Другая сторона внешнего касается, как мы видели, того чувственного материала как такового, которым пользуется искусство в своих изображениях. Здесь единство состоит в простой определенности и одинаковости материала внутри себя, который не должен нарушать свою чистоту неопределенностью различий и смешением черт.
И это определение относится лишь к пространственному элементу в произведении искусства, к чистоте, например, очертаний, к четкости прямых линий, кругов и т. д. Оно относится также к твердо установленной определенности времени, например к точному соблюдению такта. Далее, это определение относится к чистоте определенных музыкальных звуков и цветов. Например, цвета в живописи должны быть не серыми и нечистыми, а ясными, определенными и простыми в себе. Их чистая простота составляет с этой чувственной стороны красоту цвета и простейшие цвета производят в этом отношении самое сильное впечатление: например, чистый желтый цвет, не переходящий в зеленый; красный цвет, не имеющий синего или желтого оттенка, и т. д.
Правда, при наличии этой неизменной простоты трудно сохранять одновременно гармонию цветов. Однако эти простые в себе цвета образуют ту основу, которая не должна быть полностью затушевана, и, хотя и нельзя обойтись без смешения цветов, они должны выступать не в тусклом беспорядке, а являться ясными и простыми в себе, ибо в противном случае и» светозарной ясности цвета получится только грязь.
То же требование мы должны предъявить и к звуку музыкальных тонов.
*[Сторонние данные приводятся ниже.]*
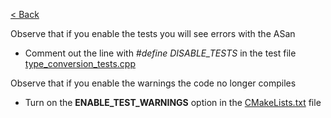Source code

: [< Back](../../README.md)

Observe that if you enable the tests you will see errors with the ASan
* Comment out the line with *#define DISABLE_TESTS* in the test
  file [type_conversion_tests.cpp](type_conversion_tests.cpp)

Observe that if you enable the warnings the code no longer compiles
* Turn on the **ENABLE_TEST_WARNINGS** option in the [CMakeLists.txt](CMakeLists.txt) file
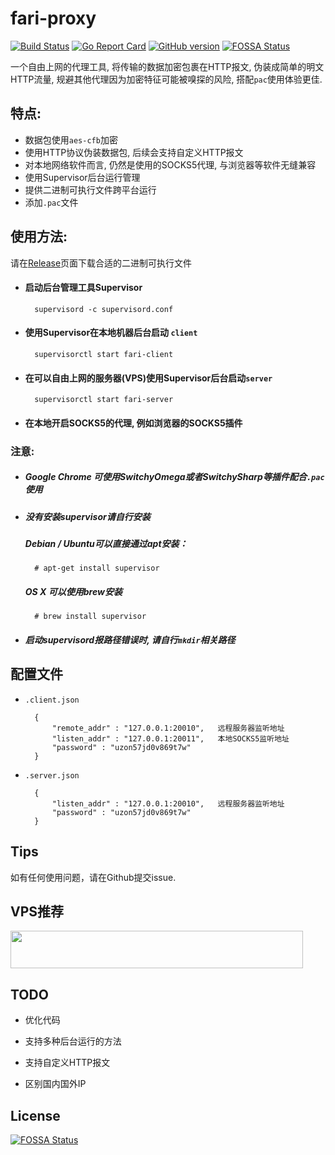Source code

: # fari-proxy

[![Build Status](https://travis-ci.org/Leviathan1995/fari-proxy.svg?branch=master)](https://travis-ci.org/Leviathan1995/fari-proxy)
[![Go Report Card](https://goreportcard.com/badge/github.com/leviathan1995/fari-proxy)](https://goreportcard.com/report/github.com/leviathan1995/fari-proxy)
[![GitHub version](https://badge.fury.io/gh/leviathan1995%2Ffari-proxy.svg)](https://badge.fury.io/gh/leviathan1995%2Ffari-proxy)
[![FOSSA Status](https://app.fossa.io/api/projects/git%2Bgithub.com%2FLeviathan1995%2Ffari-proxy.svg?type=shield)](https://app.fossa.io/projects/git%2Bgithub.com%2FLeviathan1995%2Ffari-proxy?ref=badge_shield)

一个自由上网的代理工具, 将传输的数据加密包裹在HTTP报文, 伪装成简单的明文HTTP流量, 规避其他代理因为加密特征可能被嗅探的风险, 搭配`pac`使用体验更佳.

## 特点:

* 数据包使用`aes-cfb`加密
* 使用HTTP协议伪装数据包, 后续会支持自定义HTTP报文
* 对本地网络软件而言, 仍然是使用的SOCKS5代理, 与浏览器等软件无缝兼容
* 使用Supervisor后台运行管理
* 提供二进制可执行文件跨平台运行
* 添加`.pac`文件

## 使用方法:
请在[Release](https://github.com/Leviathan1995/fari-proxy/releases)页面下载合适的二进制可执行文件
* #### 启动后台管理工具Supervisor

        supervisord -c supervisord.conf

* #### 使用Supervisor在本地机器后台启动 `client`
	
        supervisorctl start fari-client
	
* #### 在可以自由上网的服务器(VPS)使用Supervisor后台启动`server`
	
        supervisorctl start fari-server
		
* #### 在本地开启SOCKS5的代理, 例如浏览器的SOCKS5插件

### 注意:

* ##### Google Chrome 可使用SwitchyOmega或者SwitchySharp等插件配合`.pac`使用

* ##### 没有安装supervisor请自行安装
    
    ##### Debian / Ubuntu可以直接通过apt安装：
            
        # apt-get install supervisor
     
    ##### OS X 可以使用brew安装
    
        # brew install supervisor
* ##### 启动supervisord报路径错误时, 请自行`mkdir`相关路径

## 配置文件

* `.client.json`

		{
            "remote_addr" : "127.0.0.1:20010",   远程服务器监听地址
            "listen_addr" : "127.0.0.1:20011",   本地SOCKS5监听地址
            "password" : "uzon57jd0v869t7w"
		}

* `.server.json`

		{
            "listen_addr" : "127.0.0.1:20010",   远程服务器监听地址
            "password" : "uzon57jd0v869t7w"
		}

## Tips
   如有任何使用问题，请在Github提交issue.

## VPS推荐

<a href="https://www.vultr.com/?ref=7235708"><img src="https://www.vultr.com/media/banner_2.png" width="468" height="60"></a>

## TODO

* 优化代码

* 支持多种后台运行的方法

* 支持自定义HTTP报文

* 区别国内国外IP


 


## License
[![FOSSA Status](https://app.fossa.io/api/projects/git%2Bgithub.com%2FLeviathan1995%2Ffari-proxy.svg?type=large)](https://app.fossa.io/projects/git%2Bgithub.com%2FLeviathan1995%2Ffari-proxy?ref=badge_large)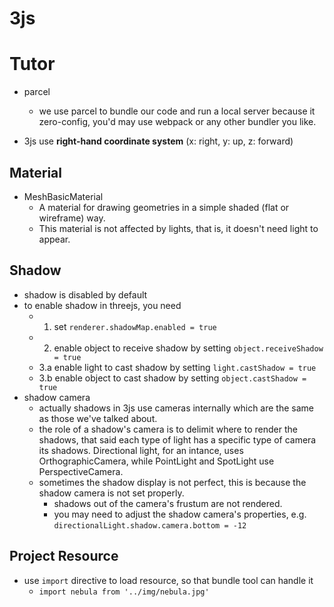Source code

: 
# 3js


# Tutor

- parcel
    - we use parcel to bundle our code and run a local server because it zero-config, you'd may use webpack or any other bundler you like.

- 3js use **right-hand coordinate system** (x: right, y: up, z: forward)

## Material

- MeshBasicMaterial
    - A material for drawing geometries in a simple shaded (flat or wireframe) way. 
    - This material is not affected by lights, that is, it doesn't need light to appear.

## Shadow

- shadow is disabled by default
- to enable shadow in threejs, you need
    - 1. set `renderer.shadowMap.enabled = true`
    - 2. enable object to receive shadow by setting `object.receiveShadow = true` 
    - 3.a enable light to cast shadow by setting `light.castShadow = true`
    - 3.b enable object to cast shadow by setting `object.castShadow = true`
- shadow camera
    - actually shadows in 3js use cameras internally which are the same as those we've talked about.
    - the role of a shadow's camera is to delimit where to render the shadows, that said each type of light has a specific type of camera its shadows. Directional light, for an intance, uses OrthographicCamera, while PointLight and SpotLight use PerspectiveCamera.
    - sometimes the shadow display is not perfect, this is because the shadow camera is not set properly.
        - shadows out of the camera's frustum are not rendered.
        - you may need to adjust the shadow camera's properties, e.g. `directionalLight.shadow.camera.bottom = -12`


## Project Resource

- use `import` directive to load resource, so that bundle tool can handle it
    - `import nebula from '../img/nebula.jpg'`
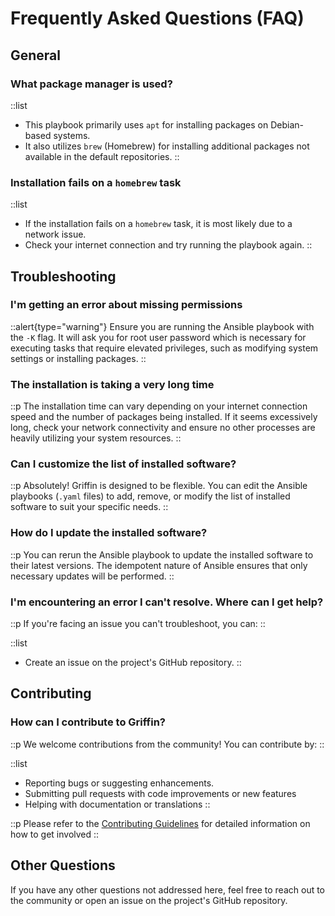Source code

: # Frequently Asked Questions (FAQ)

## General

### What package manager is used?

::list

- This playbook primarily uses `apt` for installing packages on Debian-based systems.
- It also utilizes `brew` (Homebrew) for installing additional packages not available in the default repositories.
::

### Installation fails on a `homebrew` task

::list

- If the installation fails on a `homebrew` task, it is most likely due to a network issue.
- Check your internet connection and try running the playbook again.
::

## Troubleshooting

### I'm getting an error about missing permissions

::alert{type="warning"}
Ensure you are running the Ansible playbook with the `-K` flag. It will ask you for root user password which is necessary for executing tasks that require elevated privileges, such as modifying system settings or installing packages.
::

### The installation is taking a very long time

::p
The installation time can vary depending on your internet connection speed and the number of packages being installed. If it seems excessively long, check your network connectivity and ensure no other processes are heavily utilizing your system resources.
::

### Can I customize the list of installed software?

::p
Absolutely! Griffin is designed to be flexible. You can edit the Ansible playbooks (`.yaml` files) to add, remove, or modify the list of installed software to suit your specific needs.
::

### How do I update the installed software?

::p
You can rerun the Ansible playbook to update the installed software to their latest versions. The idempotent nature of Ansible ensures that only necessary updates will be performed.
::

### I'm encountering an error I can't resolve. Where can I get help?

::p
If you're facing an issue you can't troubleshoot, you can:
::

::list

- Create an issue on the project's GitHub repository.
::

## Contributing

### How can I contribute to Griffin?

::p
We welcome contributions from the community! You can contribute by:
::

::list

- Reporting bugs or suggesting enhancements.
- Submitting pull requests with code improvements or new features
- Helping with documentation or translations
::

::p
Please refer to the [Contributing Guidelines](contributing) for detailed information on how to get involved
::

## Other Questions

If you have any other questions not addressed here, feel free to reach out to the community or open an issue on the project's GitHub repository.
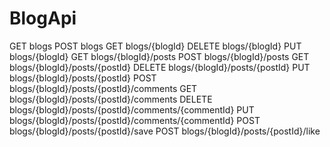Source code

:# BlogApi

GET     blogs
POST    blogs
GET  	blogs/{blogId}
DELETE  blogs/{blogId}
PUT     blogs/{blogId}
GET  	blogs/{blogId}/posts
POST 	blogs/{blogId}/posts
GET  	blogs/{blogId}/posts/{postId}
DELETE  blogs/{blogId}/posts/{postId}
PUT     blogs/{blogId}/posts/{postId}
POST 	blogs/{blogId}/posts/{postId}/comments
GET  	blogs/{blogId}/posts/{postId}/comments
DELETE  blogs/{blogId}/posts/{postId}/comments/{commentId}
PUT     blogs/{blogId}/posts/{postId}/comments/{commentId}
POST 	blogs/{blogId}/posts/{postId}/save
POST 	blogs/{blogId}/posts/{postId}/like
В металлической или жильной струне, например звук производится вибрированием материала, и притом вибрированием струны определенного напряжения и длины; если ослабить это напряжение или брать струну ненадлежащей длины, тон потеряет свою ясную определенность и будет звучать фальшиво, смешиваясь с другими тонами. То же самое произойдет, если вместо чистого колебания и вибрирования будет слышно механическое трение и поглаживание в качестве шума, примешанного к звуку тона как такового. Звук человеческого голоса также должен исходить чисто и свободно из гортани и груди; при этом не должны звучать сами органы речи или слышаться какие-нибудь неопределенные препятствия, как это бывает при сиплых звуках. Эта свободная от всякой чужеродной примеси прозрачность и чистота в ее неизменной, не нарушаемой колебаниями определенности и создает ту чисто чувственную красоту звука, которая отличает его от шумов, щелканья и т. д.
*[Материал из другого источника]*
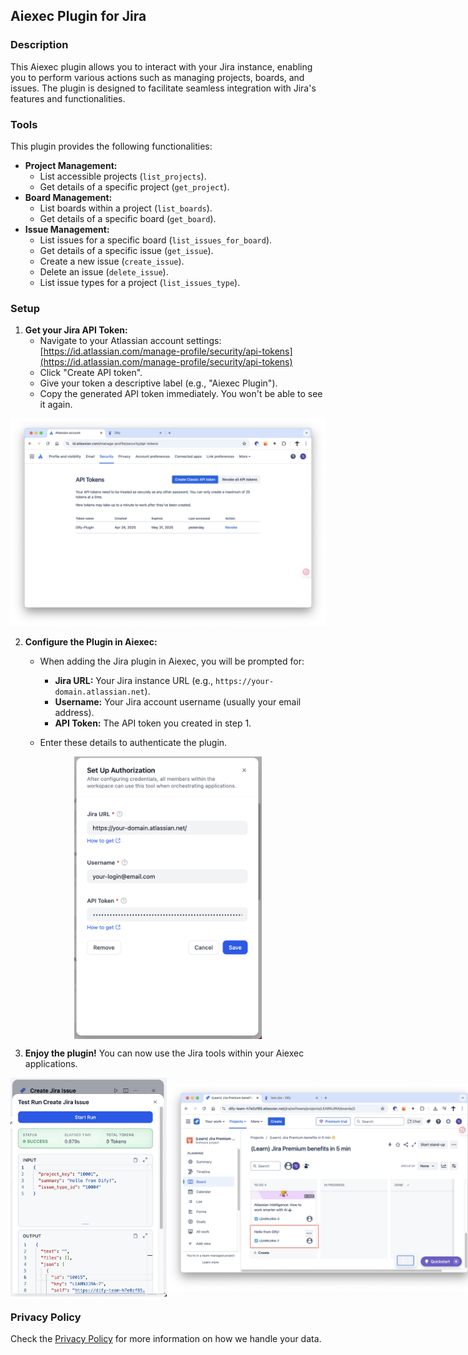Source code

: ## Aiexec Plugin for Jira

### Description

This Aiexec plugin allows you to interact with your Jira instance, enabling you to perform various actions such as managing projects, boards, and issues. The plugin is designed to facilitate seamless integration with Jira's features and functionalities.

### Tools

This plugin provides the following functionalities:

*   **Project Management:**
    *   List accessible projects (`list_projects`).
    *   Get details of a specific project (`get_project`).
*   **Board Management:**
    *   List boards within a project (`list_boards`).
    *   Get details of a specific board (`get_board`).
*   **Issue Management:**
    *   List issues for a specific board (`list_issues_for_board`).
    *   Get details of a specific issue (`get_issue`).
    *   Create a new issue (`create_issue`).
    *   Delete an issue (`delete_issue`).
    *   List issue types for a project (`list_issues_type`).

### Setup

1.  **Get your Jira API Token:**
    *   Navigate to your Atlassian account settings: [https://id.atlassian.com/manage-profile/security/api-tokens](https://id.atlassian.com/manage-profile/security/api-tokens)
    *   Click "Create API token".
    *   Give your token a descriptive label (e.g., "Aiexec Plugin").
    *   Copy the generated API token immediately. You won't be able to see it again.

![get-token](_assets/get-token.png)

2.  **Configure the Plugin in Aiexec:**
    *   When adding the Jira plugin in Aiexec, you will be prompted for:
        *   **Jira URL:** Your Jira instance URL (e.g., `https://your-domain.atlassian.net`).
        *   **Username:** Your Jira account username (usually your email address).
        *   **API Token:** The API token you created in step 1.

    *   Enter these details to authenticate the plugin.

<div style="display: flex; justify-content: center; align-items: center;">
    <img src="_assets/auth.png" alt="Authentication Example" width="300px"/>
</div>

3.  **Enjoy the plugin!** You can now use the Jira tools within your Aiexec applications.

<div style="display: flex; justify-content: space-around; align-items: center;">
    <img src="_assets/create-issue.png" alt="Usage Example" width="250px"/>
    <img src="_assets/result.png" alt="Example" width="600px"/>
</div>

### Privacy Policy

Check the [Privacy Policy](PRIVACY.md) for more information on how we handle your data.
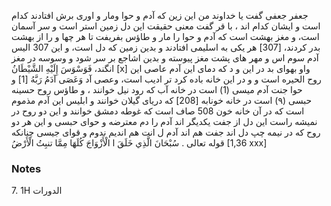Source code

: جعفر جعفی گفت یا خداوند من این زین که آدم و حوا ومار و اوری برش افتادند کدام است و ایشان کدام اند ، با قر گفت معنی حقیقت این دل زمین استر است و سر آسمان است، و مغز بهشت است که آدم و حوا را مار و طاؤس بفریفت تا هر چها و را از بهشت بدر کردند، [307] هر یکی به اسلیمی افتادند و بدین زمین که دل است، و این 307 الیس آدم سوم اس و مهر های پشت مغز پیوسته و بدین اشاجع بر سر شود و وسوسه در مغز انگند، فَوَسْوَسَ إِلَيْهِ الشَّيْطَانُ [x] واو بهوای بد در این و د که دمای این آدم عاصی این روح الحيره است و و در این خانه باده کرد تر ادیب است، وعصى آد وَعَصَى آدَمُ رَبَّهُ [1] و حوا جنت آدم میسی (1) است در خانه آب که رود نیل خوانند ، و طاؤس روح حسینه حبسی (۹) است در خانه خونابه [208] که دریای گیلان خوانند و ابلیس این آدم مذموم است که در آن خانه خون 508 صاف است که غوطه دمشق خوانند و این دو روح در نمیشه راست این دل از جفت یکدیگر اند آدم را دم معترضه و حوای حبسی و این هر دو روح که در نیمه چپ دل اند جفت هم اند آدم ل انت هم اندیم ندوم و قوای جیسی چنانکه قوله تعالی . سُبْحَانَ الَّذِي خَلَقَ ا الْأَزْوَاجَ كُلَهَا مِمَّا تنبِتُ الْأَرْضُ [1,36 xxx]

### Notes

7. 1H الدورات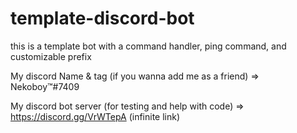 # template-discord-bot
this is a template bot with a command handler, ping command, and customizable prefix





My discord Name & tag (if you wanna add me as a friend) => Nekoboy™#7409

My discord bot server (for testing and help with code) => https://discord.gg/VrWTepA (infinite link)

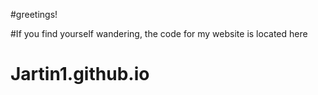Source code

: #greetings!

#If you find yourself wandering, the code for my website is located here


# Jartin1.github.io
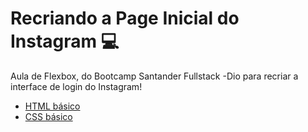 # Recriando a Page Inicial do Instagram :computer:

Aula de Flexbox, do Bootcamp Santander Fullstack -Dio para recriar a interface de login do Instagram! 



* [HTML básico](https://www.w3schools.com/html/)
* [CSS básico](https://developer.mozilla.org/pt-BR/docs/Web/CSS)

## 
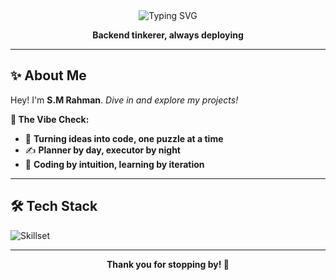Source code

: <div align="center">

<img src="https://readme-typing-svg.demolab.com?font=Fira+Code&size=27&pause=1000&weight=500&center=true&width=650&height=80&lines=S.M+Rahman+here+%7C+aka+Sam;Debugging+life+one+dataset+at+a+time" alt="Typing SVG" />
<p><strong>Backend tinkerer, always deploying</strong></p>
</div>

---

## ✨ About Me

Hey! I'm **S.M Rahman**. *Dive in and explore my projects!*


**🎯 The Vibe Check:**  
- 🧠 **Turning ideas into code, one puzzle at a time**  
- ✍️ **Planner by day, executor by night**  
- 🔄 **Coding by intuition, learning by iteration**  

---

## 🛠️ Tech Stack
 
![Skillset](https://skillicons.dev/icons?i=c,py,html,css,js,fastapi,git,mysql,opencv,vercel)

---

<div align="center">
  <p><strong>Thank you for stopping by! 💫</strong></p>
</div>
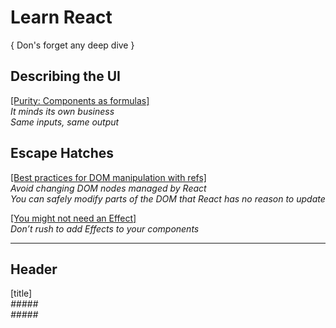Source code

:# Learn React

{ Don's forget any deep dive }  

## Describing the UI

[[Purity: Components as formulas]](https://react.dev/learn/keeping-components-pure#purity-components-as-formulas)  
_It minds its own business_  
_Same inputs, same output_  

## Escape Hatches  

[[Best practices for DOM manipulation with refs]](https://react.dev/learn/manipulating-the-dom-with-refs#best-practices-for-dom-manipulation-with-refs)  
_Avoid changing DOM nodes managed by React_  
_You can safely modify parts of the DOM that React has no reason to update_  

[[You might not need an Effect]](https://react.dev/learn/synchronizing-with-effects#you-might-not-need-an-effect)  
_Don’t rush to add Effects to your components_  


**********************

## Header  

[title]  
_#####_  
_#####_  


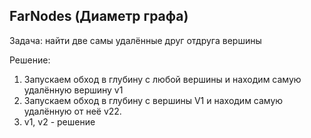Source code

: ## FarNodes (Диаметр графа)
Задача: найти две самы удалённые друг отдруга вершины

Решение: 

1. Запускаем обход в глубину с любой вершины и находим самую удалённую вершину v1
1. Запускаем обход в глубину с вершины V1 и находим самую удалённую от неё v22.
1. v1, v2 - решение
То же самое можно сказать и о языке, главным образом о гласных. Язык, в котором гласные — а, е, и, о, у — произносятся определенно и чисто, как, например, в итальянском языке, благозвучен и подходит для пения; дифтонги, напротив, всегда дают смешанный звук. На письме звуки речи сводятся к немногим всегда одинаковым знакам и выступают в своей простой определенности. В разговоре эта определенность слишком часто стирается, так что особенно в народных наречиях — например, в южнонемецком, швабском, швейцарском — имеются звуки, которые нельзя передать на письме вследствие их смешанного характера. Но это не является недостатком литературного языка, а имеет своим источником тяжеловесность простонародных выражений.
Мы можем ограничиться сказанным относительно внешней стороны художественного произведения, которая в качестве чисто внешней способна получить лишь внешнее и абстрактное единство.
Но согласно более определенному пониманию идеала духовная конкретная индивидуальность последнего вступает во внешний материал, чтобы воплотить в нем себя. Следовательно, внешняя сторона художественного произведения должна всецело проникнуться этим внутренним духом и той целостностью, которым она призвана дать выражение. Для этого оказываются недостаточными голая правильность, симметрия и гармония, иными словами, простая определенность чувственного материала. Это приводит нас ко второй стороне внешней определенности идеала.